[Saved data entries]
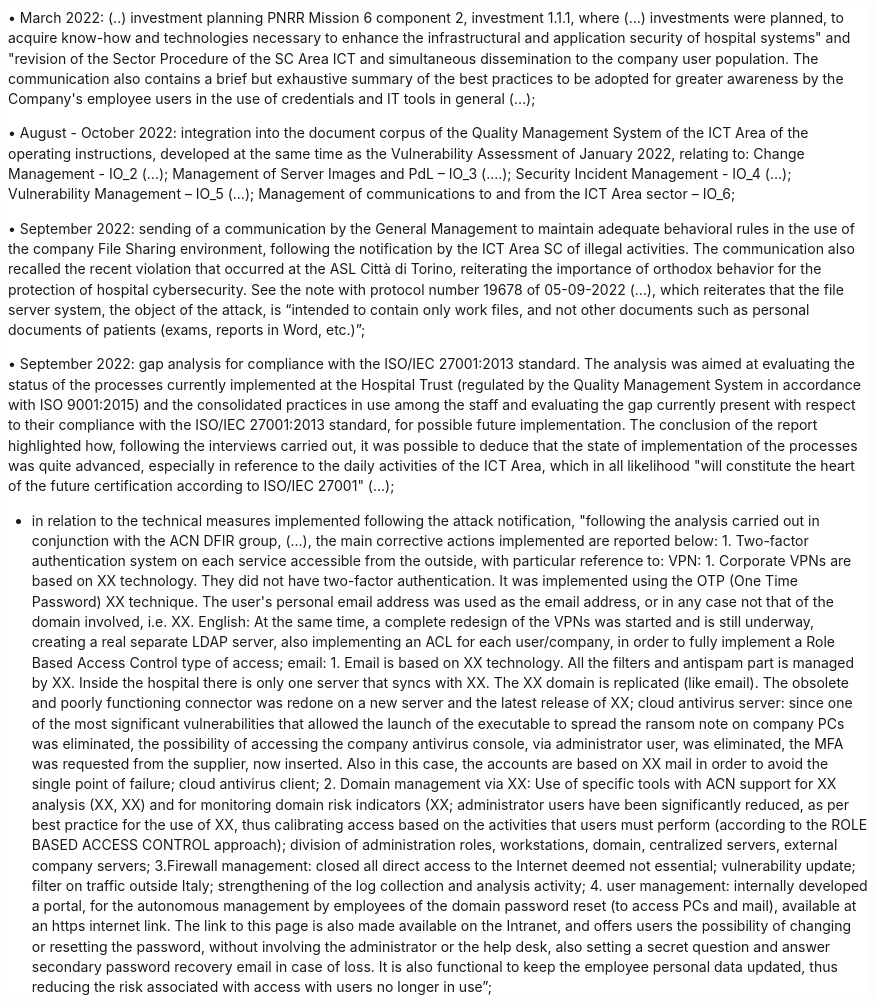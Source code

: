 • March 2022: (..) investment planning PNRR Mission 6 component 2, investment 1.1.1, where (…) investments were planned, to acquire know-how and technologies necessary to enhance the infrastructural and application security of hospital systems" and "revision of the Sector Procedure of the SC Area ICT and simultaneous dissemination to the company user population. The communication also contains a brief but exhaustive summary of the best practices to be adopted for greater awareness by the Company's employee users in the use of credentials and IT tools in general (…);

• August - October 2022: integration into the document corpus of the Quality Management System of the ICT Area of the operating instructions, developed at the same time as the Vulnerability Assessment of January 2022, relating to: Change Management - IO\_2 (…); Management of Server Images and PdL – IO\_3 (….); Security Incident Management - IO\_4 (…); Vulnerability Management – IO\_5 (…); Management of communications to and from the ICT Area sector – IO\_6;

• September 2022: sending of a communication by the General Management to maintain adequate behavioral rules in the use of the company File Sharing environment, following the notification by the ICT Area SC of illegal activities. The communication also recalled the recent violation that occurred at the ASL Città di Torino, reiterating the importance of orthodox behavior for the protection of hospital cybersecurity. See the note with protocol number 19678 of 05-09-2022 (…), which reiterates that the file server system, the object of the attack, is “intended to contain only work files, and not other documents such as personal documents of patients (exams, reports in Word, etc.)”;

• September 2022: gap analysis for compliance with the ISO/IEC 27001:2013 standard. The analysis was aimed at evaluating the status of the processes currently implemented at the Hospital Trust (regulated by the Quality Management System in accordance with ISO 9001:2015) and the consolidated practices in use among the staff and evaluating the gap currently present with respect to their compliance with the ISO/IEC 27001:2013 standard, for possible future implementation. The conclusion of the report highlighted how, following the interviews carried out, it was possible to deduce that the state of implementation of the processes was quite advanced, especially in reference to the daily activities of the ICT Area, which in all likelihood "will constitute the heart of the future certification according to ISO/IEC 27001" (...);

- in relation to the technical measures implemented following the attack notification, "following the analysis carried out in conjunction with the ACN DFIR group, (...), the main corrective actions implemented are reported below: 1. Two-factor authentication system on each service accessible from the outside, with particular reference to: VPN: 1. Corporate VPNs are based on XX technology. They did not have two-factor authentication. It was implemented using the OTP (One Time Password) XX technique. The user's personal email address was used as the email address, or in any case not that of the domain involved, i.e. XX. English: At the same time, a complete redesign of the VPNs was started and is still underway, creating a real separate LDAP server, also implementing an ACL for each user/company, in order to fully implement a Role Based Access Control type of access; email: 1. Email is based on XX technology. All the filters and antispam part is managed by XX. Inside the hospital there is only one server that syncs with XX. The XX domain is replicated (like email). The obsolete and poorly functioning connector was redone on a new server and the latest release of XX; cloud antivirus server: since one of the most significant vulnerabilities that allowed the launch of the executable to spread the ransom note on company PCs was eliminated, the possibility of accessing the company antivirus console, via administrator user, was eliminated, the MFA was requested from the supplier, now inserted. Also in this case, the accounts are based on XX mail in order to avoid the single point of failure; cloud antivirus client; 2. Domain management via XX: Use of specific tools with ACN support for XX analysis (XX, XX) and for monitoring domain risk indicators (XX; administrator users have been significantly reduced, as per best practice for the use of XX, thus calibrating access based on the activities that users must perform (according to the ROLE BASED ACCESS CONTROL approach); division of administration roles, workstations, domain, centralized servers, external company servers; 3.Firewall management: closed all direct access to the Internet deemed not essential; vulnerability update; filter on traffic outside Italy; strengthening of the log collection and analysis activity; 4. user management: internally developed a portal, for the autonomous management by employees of the domain password reset (to access PCs and mail), available at an https internet link. The link to this page is also made available on the Intranet, and offers users the possibility of changing or resetting the password, without involving the administrator or the help desk, also setting a secret question and answer secondary password recovery email in case of loss. It is also functional to keep the employee personal data updated, thus reducing the risk associated with access with users no longer in use”;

Instructions to follow:
The records above should be copied word for word, with the pictures left out.

Answer box:
Source code

: • March 2022: (..) investment planning PNRR Mission 6 component 2, investment 1.1.1, where (…) investments were planned, to acquire know-how and technologies necessary to enhance the infrastructural and application security of hospital systems" and "revision of the Sector Procedure of the SC Area ICT and simultaneous dissemination to the company user population. The communication also contains a brief but exhaustive summary of the best practices to be adopted for greater awareness by the Company's employee users in the use of credentials and IT tools in general (…);

• August - October 2022: integration into the document corpus of the Quality Management System of the ICT Area of the operating instructions, developed at the same time as the Vulnerability Assessment of January 2022, relating to: Change Management - IO\_2 (…); Management of Server Images and PdL – IO\_3 (….); Security Incident Management - IO\_4 (…); Vulnerability Management – IO\_5 (…); Management of communications to and from the ICT Area sector – IO\_6;

• September 2022: sending of a communication by the General Management to maintain adequate behavioral rules in the use of the company File Sharing environment, following the notification by the ICT Area SC of illegal activities. The communication also recalled the recent violation that occurred at the ASL Città di Torino, reiterating the importance of orthodox behavior for the protection of hospital cybersecurity. See the note with protocol number 19678 of 05-09-2022 (…), which reiterates that the file server system, the object of the attack, is “intended to contain only work files, and not other documents such as personal documents of patients (exams, reports in Word, etc.)”;

• September 2022: gap analysis for compliance with the ISO/IEC 27001:2013 standard. The analysis was aimed at evaluating the status of the processes currently implemented at the Hospital Trust (regulated by the Quality Management System in accordance with ISO 9001:2015) and the consolidated practices in use among the staff and evaluating the gap currently present with respect to their compliance with the ISO/IEC 27001:2013 standard, for possible future implementation. The conclusion of the report highlighted how, following the interviews carried out, it was possible to deduce that the state of implementation of the processes was quite advanced, especially in reference to the daily activities of the ICT Area, which in all likelihood "will constitute the heart of the future certification according to ISO/IEC 27001" (...);

- in relation to the technical measures implemented following the attack notification, "following the analysis carried out in conjunction with the ACN DFIR group, (...), the main corrective actions implemented are reported below: 1. Two-factor authentication system on each service accessible from the outside, with particular reference to: VPN: 1. Corporate VPNs are based on XX technology. They did not have two-factor authentication. It was implemented using the OTP (One Time Password) XX technique. The user's personal email address was used as the email address, or in any case not that of the domain involved, i.e. XX. English: At the same time, a complete redesign of the VPNs was started and is still underway, creating a real separate LDAP server, also implementing an ACL for each user/company, in order to fully implement a Role Based Access Control type of access; email: 1. Email is based on XX technology. All the filters and antispam part is managed by XX. Inside the hospital there is only one server that syncs with XX. The XX domain is replicated (like email). The obsolete and poorly functioning connector was redone on a new server and the latest release of XX; cloud antivirus server: since one of the most significant vulnerabilities that allowed the launch of the executable to spread the ransom note on company PCs was eliminated, the possibility of accessing the company antivirus console, via administrator user, was eliminated, the MFA was requested from the supplier, now inserted. Also in this case, the accounts are based on XX mail in order to avoid the single point of failure; cloud antivirus client; 2. Domain management via XX: Use of specific tools with ACN support for XX analysis (XX, XX) and for monitoring domain risk indicators (XX; administrator users have been significantly reduced, as per best practice for the use of XX, thus calibrating access based on the activities that users must perform (according to the ROLE BASED ACCESS CONTROL approach); division of administration roles, workstations, domain, centralized servers, external company servers; 3.Firewall management: closed all direct access to the Internet deemed not essential; vulnerability update; filter on traffic outside Italy; strengthening of the log collection and analysis activity; 4. user management: internally developed a portal, for the autonomous management by employees of the domain password reset (to access PCs and mail), available at an https internet link. The link to this page is also made available on the Intranet, and offers users the possibility of changing or resetting the password, without involving the administrator or the help desk, also setting a secret question and answer secondary password recovery email in case of loss. It is also functional to keep the employee personal data updated, thus reducing the risk associated with access with users no longer in use”;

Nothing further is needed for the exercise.